The text in the ad announces: “When we learn to adapt we can achieve anything.”
But complainants said the ad showed men engaged in adventurous activities, that unlike her male counterpart, the female rock climber was “passive” because she was asleep, and that the woman with the push chair was depicted in a “stereotypical care-giving role”.
Volkswagen has rejected the complaints claiming that the ad was “sexist” and added that caring for a newborn was a life-changing experience about adaptation, regardless of the gender of the parent depicted.
The British ASA nevertheless “concluded that the ad presented gender stereotypes in a way that was likely to cause harm”.
Industry experts were shocked to learn about the ban. “It is concerning to see the ASA take on the role of the morality police,” said Geraint Lloyd-Taylor from the law firm Lewis Silkin. “It has let its zeal to enforce the new rules override its common sense in this first batch of rulings.
“The ASA seems to be out of sync with society in general. As it stands, the ASA’s definition of ‘harm’ is unworkable and urgently needs to be clarified. I hope that these advertisers seek an independent review of the latest decisions.”

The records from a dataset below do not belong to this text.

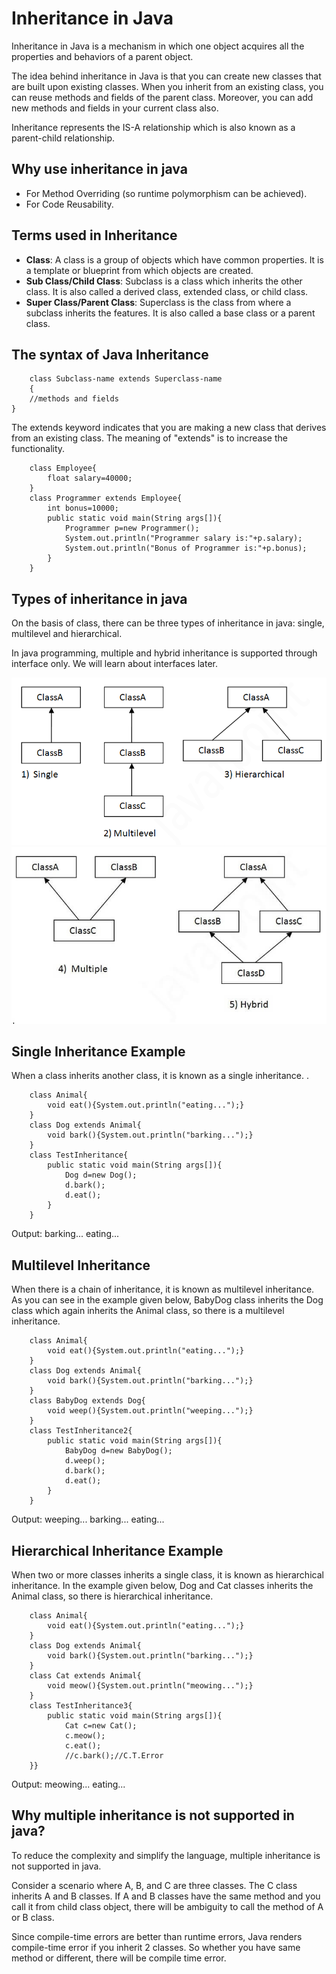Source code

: # Inheritance in Java

Inheritance in Java is a mechanism in which one object acquires all the properties and behaviors of a parent object.

The idea behind inheritance in Java is that you can create new classes that are built upon existing classes. When you inherit from an existing class, you can reuse methods and fields of the parent class. Moreover, you can add new methods and fields in your current class also.

Inheritance represents the IS-A relationship which is also known as a parent-child relationship.

## Why use inheritance in java

- For Method Overriding (so runtime polymorphism can be achieved).
- For Code Reusability.

## Terms used in Inheritance

- **Class**: A class is a group of objects which have common properties. It is a template or blueprint from which objects are created.
- **Sub Class/Child Class**: Subclass is a class which inherits the other class. It is also called a derived class, extended class, or child class.
- **Super Class/Parent Class**: Superclass is the class from where a subclass inherits the features. It is also called a base class or a parent class.

## The syntax of Java Inheritance

        class Subclass-name extends Superclass-name
        {
        //methods and fields
    }

The extends keyword indicates that you are making a new class that derives from an existing class. The meaning of "extends" is to increase the functionality.

        class Employee{
            float salary=40000;
        }
        class Programmer extends Employee{
            int bonus=10000;
            public static void main(String args[]){
                Programmer p=new Programmer();
                System.out.println("Programmer salary is:"+p.salary);
                System.out.println("Bonus of Programmer is:"+p.bonus);
            }
        }

## Types of inheritance in java

On the basis of class, there can be three types of inheritance in java: single, multilevel and hierarchical.

In java programming, multiple and hybrid inheritance is supported through interface only. We will learn about interfaces later.

![alt text](./assets/typesofinheritance-1.png)
![alt text](./assets/multiple.jpg)

## Single Inheritance Example

When a class inherits another class, it is known as a single inheritance. .

        class Animal{
            void eat(){System.out.println("eating...");}
        }
        class Dog extends Animal{
            void bark(){System.out.println("barking...");}
        }
        class TestInheritance{
            public static void main(String args[]){
                Dog d=new Dog();
                d.bark();
                d.eat();
            }
        }

Output:
barking...
eating...

## Multilevel Inheritance

When there is a chain of inheritance, it is known as multilevel inheritance. As you can see in the example given below, BabyDog class inherits the Dog class which again inherits the Animal class, so there is a multilevel inheritance.

        class Animal{
            void eat(){System.out.println("eating...");}
        }
        class Dog extends Animal{
            void bark(){System.out.println("barking...");}
        }
        class BabyDog extends Dog{
            void weep(){System.out.println("weeping...");}
        }
        class TestInheritance2{
            public static void main(String args[]){
                BabyDog d=new BabyDog();
                d.weep();
                d.bark();
                d.eat();
            }
        }

Output:
weeping...
barking...
eating...

## Hierarchical Inheritance Example

When two or more classes inherits a single class, it is known as hierarchical inheritance. In the example given below, Dog and Cat classes inherits the Animal class, so there is hierarchical inheritance.

        class Animal{
            void eat(){System.out.println("eating...");}
        }
        class Dog extends Animal{
            void bark(){System.out.println("barking...");}
        }
        class Cat extends Animal{
            void meow(){System.out.println("meowing...");}
        }
        class TestInheritance3{
            public static void main(String args[]){
                Cat c=new Cat();
                c.meow();
                c.eat();
                //c.bark();//C.T.Error
        }}

Output:
meowing...
eating...

## Why multiple inheritance is not supported in java?

To reduce the complexity and simplify the language, multiple inheritance is not supported in java.

Consider a scenario where A, B, and C are three classes. The C class inherits A and B classes. If A and B classes have the same method and you call it from child class object, there will be ambiguity to call the method of A or B class.

Since compile-time errors are better than runtime errors, Java renders compile-time error if you inherit 2 classes. So whether you have same method or different, there will be compile time error.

The Advertising Standards Authority (ASA) introduced new rules at the beginning of the year to ban the depiction of men and women engaged in gender-stereotypical in order to stop “limiting how people see themselves and how others see them and the life decisions they take”.
They have also banned the ad for Philadelphia cream cheese, following complaints “from the public” that they perpetuated harmful stereotypes.
The Philadelphia cream cheese commercial showed two white dads looking after their children at a restaurant with a conveyer belt.
The men become so distracted by the good food that they momentarily forget about their children, who end up circling the restaurant on the belt. “Let’s not tell mom,” says one.
“We acknowledged the action was intended to be light-hearted and comical and there was no sense that the children were in danger,” the ASA said in its decision.
“We considered, however, that the men were portrayed as somewhat hapless and inattentive, which resulted in them being unable to care for the children effectively,” they added. “We did not consider that the use of humour in the ad mitigated the effect of the harmful stereotype.”
Neither of the two commercials can now appear in its current form following the ruling.